Best practices in setting up an operation in the Philippines with Staff Leasing
Planning to set up a team in the Philippines? An alternative model to traditional outsourcing – “staff leasing” – is surging in popularity. Find out how leasing works and the keys to making it a success.
Outsourcing business services offshore is now a familiar model to most Australian businesses, as they look to drive competitive advantage, expand, and gain access to a large English-speaking skilled labour pool at less than half the price of an onshore workforce. What’s new, however, is the engagement models between clients and offshore vendors. The engagement model that is growing exponentially, particularly among small to mid-size businesses, is Staff Leasing. This is also known as “co-sourcing.”
What is Staff Leasing?
Staff Leasing is the model of choice for companies that don’t want to cede control and management of their offshore team to a third party. The offshore team reports directly into the Australian business, and the third party simply provides office space, computer workstation, recruitment, HR, payroll, and support services. Other services are generally available a la carte menu style.

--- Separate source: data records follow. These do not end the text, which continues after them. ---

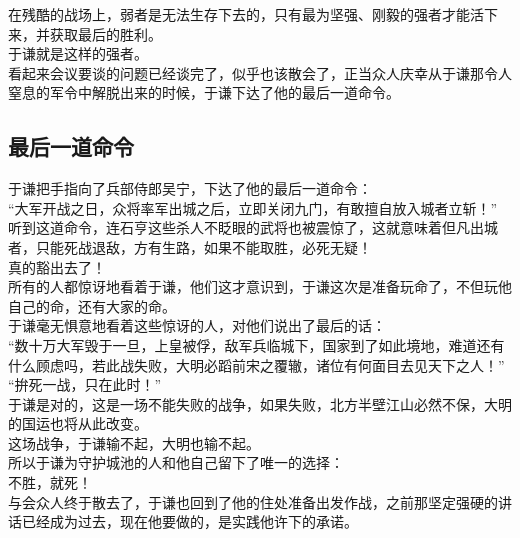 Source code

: \begin{multicols}{\theparacolNo}
在残酷的战场上，弱者是无法生存下去的，只有最为坚强、刚毅的强者才能活下来，并获取最后的胜利。\\

于谦就是这样的强者。\\

看起来会议要谈的问题已经谈完了，似乎也该散会了，正当众人庆幸从于谦那令人窒息的军令中解脱出来的时候，于谦下达了他的最后一道命令。\\

\subsection{最后一道命令}
于谦把手指向了兵部侍郎吴宁，下达了他的最后一道命令：\\

“大军开战之日，众将率军出城之后，立即关闭九门，有敢擅自放入城者立斩！”\\

听到这道命令，连石亨这些杀人不眨眼的武将也被震惊了，这就意味着但凡出城者，只能死战退敌，方有生路，如果不能取胜，必死无疑！\\

真的豁出去了！\\

所有的人都惊讶地看着于谦，他们这才意识到，于谦这次是准备玩命了，不但玩他自己的命，还有大家的命。\\

于谦毫无惧意地看着这些惊讶的人，对他们说出了最后的话：\\

“数十万大军毁于一旦，上皇被俘，敌军兵临城下，国家到了如此境地，难道还有什么顾虑吗，若此战失败，大明必蹈前宋之覆辙，诸位有何面目去见天下之人！”\\

“拚死一战，只在此时！”\\

于谦是对的，这是一场不能失败的战争，如果失败，北方半壁江山必然不保，大明的国运也将从此改变。\\

这场战争，于谦输不起，大明也输不起。\\

所以于谦为守护城池的人和他自己留下了唯一的选择：\\

不胜，就死！\\

与会众人终于散去了，于谦也回到了他的住处准备出发作战，之前那坚定强硬的讲话已经成为过去，现在他要做的，是实践他许下的承诺。\\


\end{multicols}
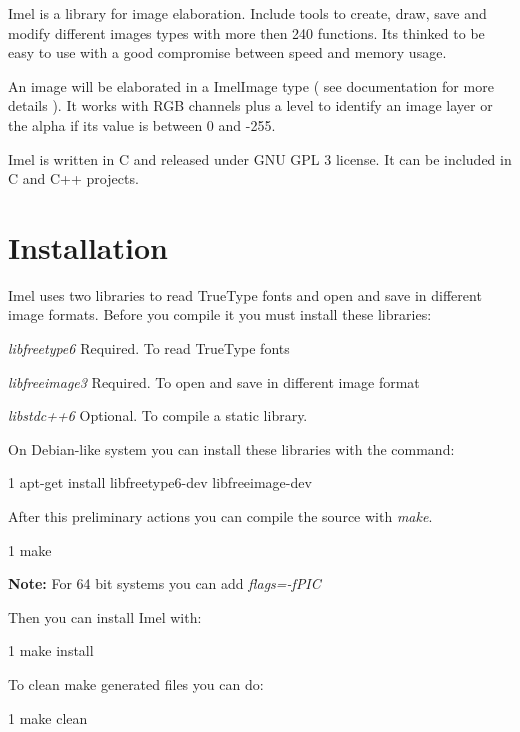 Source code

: Imel is a library for image elaboration. Include tools to create, draw, save and modify different images types with more then 240 functions. It\textquotesingle{}s thinked to be easy to use with a good compromise between speed and memory usage.

An image will be elaborated in a Imel\+Image type ( see documentation for more details ). It works with R\+GB channels plus a level to identify an image layer or the alpha if its value is between 0 and -\/255.

Imel is written in C and released under G\+NU G\+PL 3 license. It can be included in C and C++ projects.

\section*{Installation}

Imel uses two libraries to read True\+Type fonts and open and save in different image formats. Before you compile it you must install these libraries\+:


\begin{DoxyItemize}
\item {\itshape libfreetype6} Required. To read True\+Type fonts
\item {\itshape libfreeimage3} Required. To open and save in different image format
\item {\itshape libstdc++6} Optional. To compile a static library.
\end{DoxyItemize}

On Debian-\/like system you can install these libraries with the command\+: 
\begin{DoxyCode}
1 apt-get install libfreetype6-dev libfreeimage-dev
\end{DoxyCode}


After this preliminary actions you can compile the source with {\itshape make}. 
\begin{DoxyCode}
1 make
\end{DoxyCode}
 {\bfseries Note\+:} For 64 bit systems you can add {\itshape flags=\textquotesingle{}-\/f\+P\+IC\textquotesingle{}}

Then you can install Imel with\+: 
\begin{DoxyCode}
1 make install
\end{DoxyCode}


To clean make generated files you can do\+: 
\begin{DoxyCode}
1 make clean
\end{DoxyCode}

Under this model of offshoring, businesses can get the best of both worlds – the ability to remain in complete control of their business process, while also partnering with an experienced specialist in a low-cost, yet highly skilled labour market.
Importantly, this approach in the Philippines is estimated to be around 70% less than comparable onshore operations, with no additional Capex or Opex driven to the bottom line.
It’s just like having another division of your business, but instead of being in your building, they are based overseas.
What are the best practices and traits of success in Staff Leasing?
Companies that succeed in establishing a rewarding Philippines outsourcing operation typically follow these guiding principles:
- Over-invest in the beginning. The overall savings are significant so over-invest in the beginning and commit time and resources to getting your Philippines team off to a solid start. Establish clearly defined and transferable workflow, set clear objectives, apply selection rigour, train the staff on the ground, get to know your people and the Filipino culture.
- Start with easy processes. Businesses that commence offshoring operations often test the waters with basic non-core functions, and move on to complex or more specialised work once they achieve their desired results. This staged approach reduces risk and builds confidence and know-how in the team.
- Actively participate during the initial stages. Make it a point to either visit the leasing provider in person, or if travel is not possible, via Zoom meetings. Assist in or facilitate training, and collaborate with the local staff to establish clear processes and KPIs to ensure accountability.
- Prioritise the skills of candidates, rather than negotiating the wages. Engage a provider that will help you achieve your goals by creating job profiles that reflect the skillsets you need, and appeal to the local market. Paying someone $100 more a month is a big deal in the Philippines and will enable you to attract and retain higher qualified candidates.
- Openly communicate with your provider. Businesses who establish a sound relationship and work closely with their provider’s management and staff are more likely to succeed.
- Implement performance drivers and retention programs. Performance drivers and retention programs should be established to motivate the offshore team, give credit where it is due, and reward results.
- Treat the offshore team as an extension of the local operation. Explain to local staff that the offshore team is not a replacement, rather an extension of the local operations.
Offshoring is not just for large scale businesses any more – there are multiple models that can suit almost any business. Staff Leasing is the perfect middle ground for businesses that are looking to expand operations in the Philippines yet leverage the vendor’s expertise, resources, corporate infrastructure and assets for up to 30% of the cost of building a team onshore.